Two of the three acute hospitals serving most of Wiltshire’s patients are on the list of the worst thirty A&E departments – or emergency departments – in England.
Great Western Hospital in Swindon and the Royal United Hospital in Bath are listed at numbers 18 and 28 respectively. They have been missing the target that 95 per cent of people attending A&E must be seen, treated and then admitted or discharged in under four hours.
Jim Mackey, who heads the newly created NHS Improvement organisation, is reported by the Daily Mirror to have called in chief executives from the poorest performing hospitals for ‘a crisis meeting’. He told them they had to achieve 85 per cent in the second quarter of 2016 and reach the 95 per cent standard by the end of 2017.

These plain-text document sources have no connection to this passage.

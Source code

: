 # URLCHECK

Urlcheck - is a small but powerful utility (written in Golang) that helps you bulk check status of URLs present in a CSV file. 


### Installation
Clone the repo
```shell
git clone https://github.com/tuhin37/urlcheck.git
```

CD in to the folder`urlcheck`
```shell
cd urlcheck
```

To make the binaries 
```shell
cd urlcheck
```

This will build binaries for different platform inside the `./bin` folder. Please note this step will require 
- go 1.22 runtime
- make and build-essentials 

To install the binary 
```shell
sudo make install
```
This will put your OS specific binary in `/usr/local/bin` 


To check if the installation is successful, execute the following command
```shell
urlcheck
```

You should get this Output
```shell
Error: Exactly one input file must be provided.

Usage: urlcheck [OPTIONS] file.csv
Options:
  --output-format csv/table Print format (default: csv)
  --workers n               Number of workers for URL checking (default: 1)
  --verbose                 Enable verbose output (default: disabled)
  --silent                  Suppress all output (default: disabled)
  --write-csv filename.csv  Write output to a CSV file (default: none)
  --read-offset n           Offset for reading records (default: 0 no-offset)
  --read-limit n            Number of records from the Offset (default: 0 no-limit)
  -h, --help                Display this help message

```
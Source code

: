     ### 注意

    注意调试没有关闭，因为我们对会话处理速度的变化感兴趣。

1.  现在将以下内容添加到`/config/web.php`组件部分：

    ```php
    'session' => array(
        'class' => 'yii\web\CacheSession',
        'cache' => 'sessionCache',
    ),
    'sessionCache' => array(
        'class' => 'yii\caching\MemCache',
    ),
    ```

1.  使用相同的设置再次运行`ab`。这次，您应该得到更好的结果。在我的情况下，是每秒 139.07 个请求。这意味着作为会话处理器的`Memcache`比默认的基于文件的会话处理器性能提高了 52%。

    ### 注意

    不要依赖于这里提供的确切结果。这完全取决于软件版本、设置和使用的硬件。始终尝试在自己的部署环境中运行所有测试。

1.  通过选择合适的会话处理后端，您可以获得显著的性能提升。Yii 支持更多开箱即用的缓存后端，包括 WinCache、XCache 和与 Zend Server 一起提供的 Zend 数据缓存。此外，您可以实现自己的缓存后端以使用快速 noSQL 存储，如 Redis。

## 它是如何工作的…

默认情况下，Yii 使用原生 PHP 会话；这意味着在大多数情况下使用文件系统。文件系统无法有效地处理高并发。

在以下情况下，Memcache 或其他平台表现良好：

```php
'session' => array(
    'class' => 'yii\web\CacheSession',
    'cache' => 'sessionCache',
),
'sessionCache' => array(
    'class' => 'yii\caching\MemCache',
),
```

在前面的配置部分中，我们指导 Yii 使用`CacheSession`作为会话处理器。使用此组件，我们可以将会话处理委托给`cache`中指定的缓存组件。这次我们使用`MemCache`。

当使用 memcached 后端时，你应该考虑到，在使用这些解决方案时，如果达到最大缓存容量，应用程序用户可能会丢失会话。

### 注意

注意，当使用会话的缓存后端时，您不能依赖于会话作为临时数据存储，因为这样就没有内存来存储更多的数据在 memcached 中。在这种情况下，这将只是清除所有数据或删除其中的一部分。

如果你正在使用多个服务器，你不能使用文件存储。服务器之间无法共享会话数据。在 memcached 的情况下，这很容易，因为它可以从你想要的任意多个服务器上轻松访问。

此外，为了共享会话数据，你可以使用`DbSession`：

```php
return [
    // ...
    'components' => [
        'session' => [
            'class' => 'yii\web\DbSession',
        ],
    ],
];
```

Only 19 of England’s 136 acute hospital trusts met the 95 per cent target in February – the worst percentage since 2004.
Prescription charges up: the Government has quietly increased the costs of a prescription – from £8.00 to £8.20. Not many people will be aware of this rise as 90 per cent of prescriptions are dispensed free of charge.
If a 20p increase seems unnecessary check out the report published today by parliament’s spending watchdog: “There is not yet a convincing plan for closing the £22billion efficiency gap and avoiding a ‘black hole’ in NHS finances.”